TASK PROMPT
Scan the listing for the word "apache" and give the number of lines where it appears, with no other text.

——

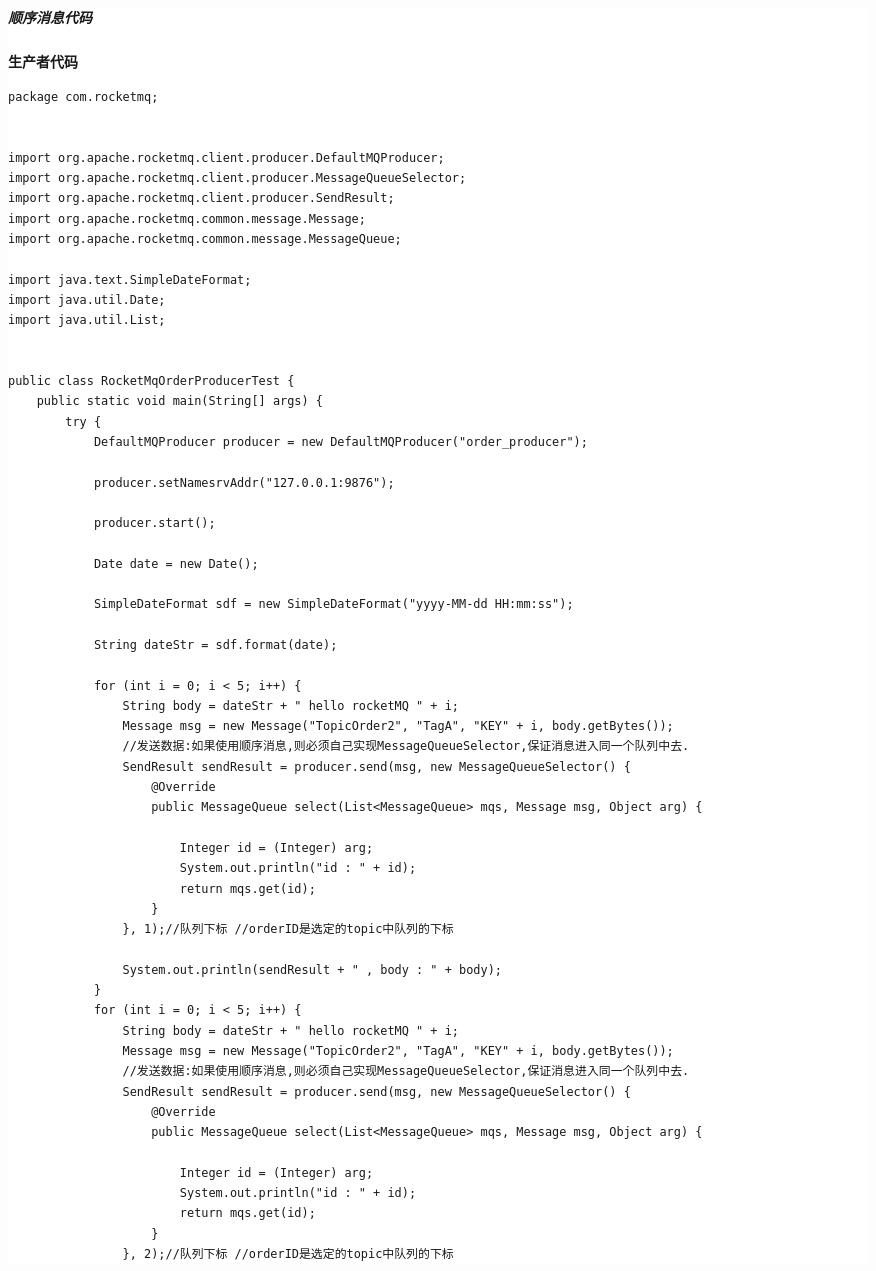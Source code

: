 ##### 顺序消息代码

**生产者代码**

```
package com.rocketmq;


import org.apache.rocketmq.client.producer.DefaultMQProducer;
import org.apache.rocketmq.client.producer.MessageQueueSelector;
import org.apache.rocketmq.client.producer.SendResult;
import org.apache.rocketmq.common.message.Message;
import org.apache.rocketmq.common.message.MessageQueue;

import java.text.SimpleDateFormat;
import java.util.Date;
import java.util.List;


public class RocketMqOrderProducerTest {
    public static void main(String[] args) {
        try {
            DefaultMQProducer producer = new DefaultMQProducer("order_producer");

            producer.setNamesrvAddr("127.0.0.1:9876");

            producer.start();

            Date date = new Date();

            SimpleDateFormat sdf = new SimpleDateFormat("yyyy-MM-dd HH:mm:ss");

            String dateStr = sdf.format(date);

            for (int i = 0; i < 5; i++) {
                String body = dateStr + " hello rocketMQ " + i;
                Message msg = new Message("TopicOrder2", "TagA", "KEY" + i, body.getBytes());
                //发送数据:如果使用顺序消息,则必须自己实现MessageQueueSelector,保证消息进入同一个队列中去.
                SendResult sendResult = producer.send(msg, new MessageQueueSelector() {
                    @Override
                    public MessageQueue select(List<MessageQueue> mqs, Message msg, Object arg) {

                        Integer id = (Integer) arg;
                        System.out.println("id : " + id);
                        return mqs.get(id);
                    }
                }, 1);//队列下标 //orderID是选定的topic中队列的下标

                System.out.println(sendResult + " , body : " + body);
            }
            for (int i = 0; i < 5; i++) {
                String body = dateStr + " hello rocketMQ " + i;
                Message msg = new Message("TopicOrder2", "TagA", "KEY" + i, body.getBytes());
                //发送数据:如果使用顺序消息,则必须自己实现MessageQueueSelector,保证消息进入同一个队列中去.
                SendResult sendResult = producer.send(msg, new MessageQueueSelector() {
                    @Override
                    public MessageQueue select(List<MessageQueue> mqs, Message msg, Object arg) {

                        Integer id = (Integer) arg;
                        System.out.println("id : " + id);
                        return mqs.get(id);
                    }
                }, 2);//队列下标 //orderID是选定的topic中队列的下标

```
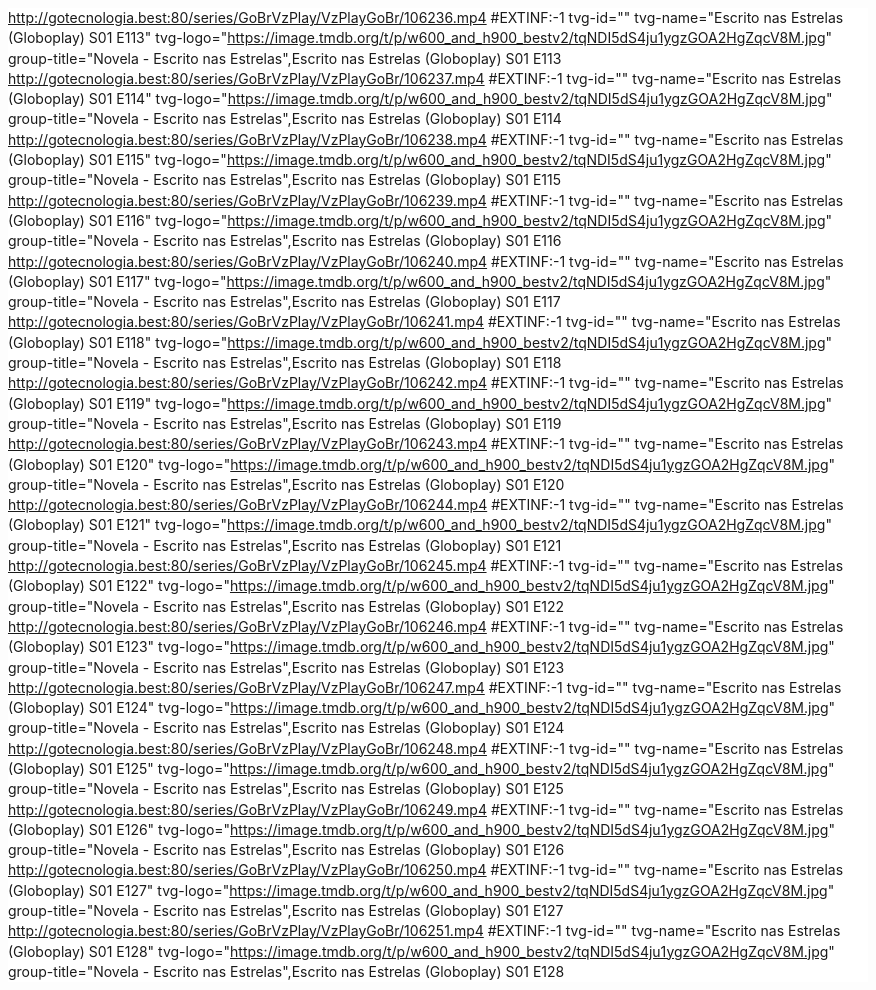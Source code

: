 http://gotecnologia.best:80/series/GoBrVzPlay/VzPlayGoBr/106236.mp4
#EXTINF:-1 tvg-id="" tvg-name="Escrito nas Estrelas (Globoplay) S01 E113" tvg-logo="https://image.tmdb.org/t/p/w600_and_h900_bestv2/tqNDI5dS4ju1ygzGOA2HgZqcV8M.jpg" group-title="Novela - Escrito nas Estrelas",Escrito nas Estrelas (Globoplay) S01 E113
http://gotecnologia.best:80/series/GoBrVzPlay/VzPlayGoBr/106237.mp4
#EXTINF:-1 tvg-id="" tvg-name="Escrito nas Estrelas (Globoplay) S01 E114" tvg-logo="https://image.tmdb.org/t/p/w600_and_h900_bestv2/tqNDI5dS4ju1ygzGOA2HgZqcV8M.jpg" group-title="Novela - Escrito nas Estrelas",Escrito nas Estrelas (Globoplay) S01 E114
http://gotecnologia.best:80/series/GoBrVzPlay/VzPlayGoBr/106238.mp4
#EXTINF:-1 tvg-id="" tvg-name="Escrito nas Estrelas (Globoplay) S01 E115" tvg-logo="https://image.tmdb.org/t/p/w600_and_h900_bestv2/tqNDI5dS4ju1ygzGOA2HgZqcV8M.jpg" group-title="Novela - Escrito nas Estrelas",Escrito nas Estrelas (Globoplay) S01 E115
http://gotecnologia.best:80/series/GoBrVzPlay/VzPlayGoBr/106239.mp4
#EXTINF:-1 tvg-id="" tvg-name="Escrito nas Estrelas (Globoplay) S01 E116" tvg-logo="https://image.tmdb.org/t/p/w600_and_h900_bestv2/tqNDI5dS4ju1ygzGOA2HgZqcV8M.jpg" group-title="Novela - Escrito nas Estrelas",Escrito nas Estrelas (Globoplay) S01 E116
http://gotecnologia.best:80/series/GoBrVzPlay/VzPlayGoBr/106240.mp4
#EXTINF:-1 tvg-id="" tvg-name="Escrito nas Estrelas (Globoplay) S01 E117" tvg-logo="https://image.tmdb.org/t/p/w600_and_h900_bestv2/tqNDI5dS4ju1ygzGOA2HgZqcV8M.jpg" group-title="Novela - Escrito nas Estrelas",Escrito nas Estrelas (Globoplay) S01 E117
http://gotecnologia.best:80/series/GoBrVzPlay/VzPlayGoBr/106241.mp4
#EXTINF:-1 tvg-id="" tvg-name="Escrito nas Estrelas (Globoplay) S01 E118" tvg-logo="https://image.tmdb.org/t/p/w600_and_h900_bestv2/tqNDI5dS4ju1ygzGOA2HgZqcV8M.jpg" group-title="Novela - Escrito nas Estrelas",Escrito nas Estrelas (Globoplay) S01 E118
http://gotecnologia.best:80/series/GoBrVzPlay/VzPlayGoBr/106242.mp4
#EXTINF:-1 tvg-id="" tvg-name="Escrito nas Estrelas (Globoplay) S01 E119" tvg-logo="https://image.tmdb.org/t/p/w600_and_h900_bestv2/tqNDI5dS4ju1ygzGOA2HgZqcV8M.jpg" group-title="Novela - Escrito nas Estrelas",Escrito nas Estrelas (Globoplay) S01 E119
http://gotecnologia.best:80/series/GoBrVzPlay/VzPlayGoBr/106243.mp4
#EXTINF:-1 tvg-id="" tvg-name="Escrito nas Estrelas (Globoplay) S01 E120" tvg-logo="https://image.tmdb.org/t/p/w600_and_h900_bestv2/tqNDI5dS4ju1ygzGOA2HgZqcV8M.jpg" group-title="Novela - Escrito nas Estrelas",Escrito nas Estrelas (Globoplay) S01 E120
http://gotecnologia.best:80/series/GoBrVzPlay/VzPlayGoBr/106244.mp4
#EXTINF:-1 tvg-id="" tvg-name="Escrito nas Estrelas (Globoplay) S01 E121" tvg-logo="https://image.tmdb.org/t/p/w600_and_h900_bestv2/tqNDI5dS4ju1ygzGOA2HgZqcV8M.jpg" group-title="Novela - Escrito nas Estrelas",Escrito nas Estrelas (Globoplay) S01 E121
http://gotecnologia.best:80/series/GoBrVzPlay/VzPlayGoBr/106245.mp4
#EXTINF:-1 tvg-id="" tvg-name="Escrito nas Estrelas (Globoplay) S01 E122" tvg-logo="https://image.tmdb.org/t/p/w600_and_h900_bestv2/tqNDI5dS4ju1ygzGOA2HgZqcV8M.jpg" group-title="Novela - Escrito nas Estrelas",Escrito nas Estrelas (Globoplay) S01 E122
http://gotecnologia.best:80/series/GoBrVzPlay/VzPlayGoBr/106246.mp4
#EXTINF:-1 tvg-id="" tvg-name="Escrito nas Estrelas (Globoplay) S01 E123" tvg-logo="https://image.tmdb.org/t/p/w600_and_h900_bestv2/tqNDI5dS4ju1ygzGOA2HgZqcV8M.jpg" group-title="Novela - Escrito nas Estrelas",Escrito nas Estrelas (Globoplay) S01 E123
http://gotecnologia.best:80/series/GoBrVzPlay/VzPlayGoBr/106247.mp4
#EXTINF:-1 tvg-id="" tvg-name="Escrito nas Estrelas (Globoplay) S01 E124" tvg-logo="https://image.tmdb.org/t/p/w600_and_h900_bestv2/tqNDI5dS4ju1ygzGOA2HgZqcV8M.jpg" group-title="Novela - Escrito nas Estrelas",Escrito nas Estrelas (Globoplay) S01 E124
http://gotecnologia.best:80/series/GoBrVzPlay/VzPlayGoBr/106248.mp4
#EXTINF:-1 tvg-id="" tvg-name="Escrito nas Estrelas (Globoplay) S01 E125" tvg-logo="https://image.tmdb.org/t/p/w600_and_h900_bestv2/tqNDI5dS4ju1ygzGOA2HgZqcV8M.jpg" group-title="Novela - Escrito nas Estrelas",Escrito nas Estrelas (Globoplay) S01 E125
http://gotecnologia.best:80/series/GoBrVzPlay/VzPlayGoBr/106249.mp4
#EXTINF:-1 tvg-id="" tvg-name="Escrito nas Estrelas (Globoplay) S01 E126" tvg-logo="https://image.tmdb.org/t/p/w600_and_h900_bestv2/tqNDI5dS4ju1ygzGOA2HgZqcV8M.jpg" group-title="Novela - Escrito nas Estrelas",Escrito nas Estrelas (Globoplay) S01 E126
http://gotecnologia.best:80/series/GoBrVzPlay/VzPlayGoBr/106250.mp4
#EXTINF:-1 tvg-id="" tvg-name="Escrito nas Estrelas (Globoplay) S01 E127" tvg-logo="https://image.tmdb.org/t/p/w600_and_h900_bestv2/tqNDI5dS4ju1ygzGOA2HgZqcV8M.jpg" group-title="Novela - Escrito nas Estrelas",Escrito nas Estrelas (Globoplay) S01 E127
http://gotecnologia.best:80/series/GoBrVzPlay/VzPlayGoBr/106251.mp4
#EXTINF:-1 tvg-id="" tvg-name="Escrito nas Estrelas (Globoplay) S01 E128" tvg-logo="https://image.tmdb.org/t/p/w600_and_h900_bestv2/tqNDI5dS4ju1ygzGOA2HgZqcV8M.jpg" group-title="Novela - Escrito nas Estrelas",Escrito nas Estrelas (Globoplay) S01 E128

——

RESULT
5